Vous voulez connaître ma position personnelle sur le nucléaire. D'abord, travaillant au CEA depuis quarante-cinq ans, je ne suis pas un antinucléaire convaincu. Mais je suis aussi de ceux qui pensent qu'on doit accentuer le développement des énergies renouvelables et ne pas commettre l'erreur de mettre toutes les disponibilités en R&D sur le nucléaire. En 2050, quand 50 % de l'énergie mondiale seront issus de sources renouvelables, le nucléaire n'en représentera que 6 % au maximum.
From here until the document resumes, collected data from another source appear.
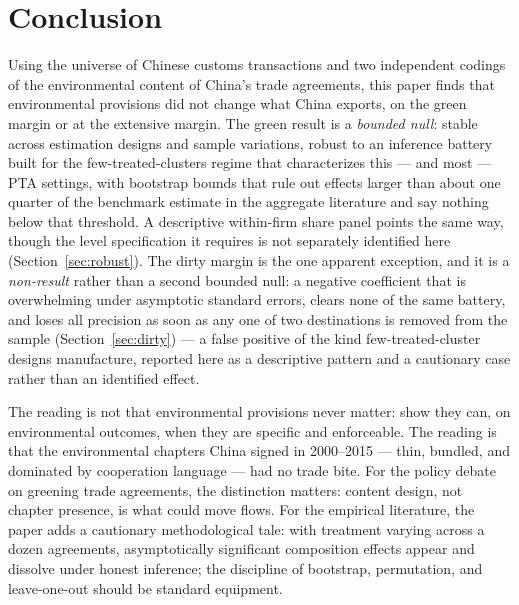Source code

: \documentclass[12pt]{article}
\begin{document}
\section{Conclusion}\label{sec:conclusion}

Using the universe of Chinese customs transactions and two independent codings of the
environmental content of China's trade agreements, this paper finds that environmental
provisions did not change what China exports, on the green margin or at the extensive
margin. The green result is a \emph{bounded null}: stable across estimation designs and
sample variations, robust to an inference battery built for the few-treated-clusters
regime that characterizes this --- and most --- PTA settings, with bootstrap bounds that
rule out effects larger than about one quarter of the benchmark estimate in the aggregate
literature and say nothing below that threshold. A descriptive within-firm share panel
points the same way, though the level specification it requires is not separately
identified here (Section~\ref{sec:robust}). The dirty margin is the one apparent
exception, and it is a \emph{non-result} rather than a second bounded null: a negative
coefficient that is overwhelming under asymptotic standard errors, clears none of the same
battery, and loses all precision as soon as any one of two destinations is removed from the
sample (Section~\ref{sec:dirty}) --- a false
positive of the kind few-treated-cluster designs manufacture, reported here as a
descriptive pattern and a cautionary case rather than an identified effect.

The reading is not that environmental provisions never matter: \citet{abman2024} show
they can, on environmental outcomes, when they are specific and enforceable. The reading
is that the environmental chapters China signed in 2000--2015 --- thin, bundled, and
dominated by cooperation language --- had no trade bite. For the policy debate on
greening trade agreements, the distinction matters: content design, not chapter
presence, is what could move flows. For the empirical literature, the paper adds a
cautionary methodological tale: with treatment varying across a dozen agreements,
asymptotically significant composition effects appear and dissolve under honest
inference; the discipline of bootstrap, permutation, and leave-one-out should be
standard equipment.
\end{document}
Si nous ne savons pas acquérir, comme est en train de le faire l'Allemagne, des compétences – y compris à l'exportation – dans le domaine des énergies renouvelables, nous aurons encore raté une marche de compétitivité. Il faut donc réserver une part de notre effort de recherche aux hydroliennes, aux énergies marines et autres. Ensuite, toutes les questions que suscite le nucléaire sont légitimes, tant celles touchant au coût que celles liées aux risques. Gardons en tête que, dans les vingt ou trente ans, tout accident nucléaire, par exemple dans une vieille centrale d'un pays de l'Est, signera la fin du nucléaire. C'est pourquoi je suis d'accord avec l'invitation que nous lançons à un débat ouvert et serein sur cette énergie. Si j'ai toute confiance et que la sécurité ne me pose pas de problème, je m'intéresse également de près au développement des énergies renouvelables. Je ne tiens pas à opposer les deux. Il y a beaucoup à faire, par exemple en matière de recherche sur les biocarburants de deuxième génération.

Le GIEC se soucie de la demande des décideurs politiques de projections à échéance relativement brève, de quelques décennies, et très régionalisées. Dans le cinquième rapport du GIEC, qui sortira en septembre, le chapitre « Projections » est scindé en une partie « Projections à court terme », plus régionalisées et avec beaucoup de cartes, et une partie « Projections à long terme », d'ici aux trois prochaines décennies et au-delà. Le groupe II s'est aussi scindé en deux gros ouvrages, dont l'un est réellement consacré aux aspects régionaux des impacts et de l'adaptation. L'inconvénient est que cette réduction d'échelle de temps et d'espace rend les projections scientifiques moins précises. Elle a donc ses limites. Si l'on a besoin de projections pour comprendre à quoi on doit s'adapter, encore faut-il s'y préparer. Je me suis engagé avec Dominique Meyer dans un rapport sur l'adaptation au réchauffement climatique, pas du tout pour remettre en cause le plan national d'adaptation dans lequel je me suis moi-même beaucoup investi, mais plutôt pour voir s'il se met en place correctement. L'adaptation doit être menée de front avec la lutte contre le réchauffement climatique. C'est ainsi que, dans le pourtour méditerranéen, il faudra se préparer non seulement au réchauffement, mais aussi à un problème de ressource en eau. Cela dit, il ne faut pas attendre trop de nous. On arrive à décliner quelques caractéristiques régionales qui rendent les problèmes du sud de la France distincts de ceux du Nord ou des régions montagneuses ou côtières, mais on n'ira jamais au-delà de ce que l'on sait.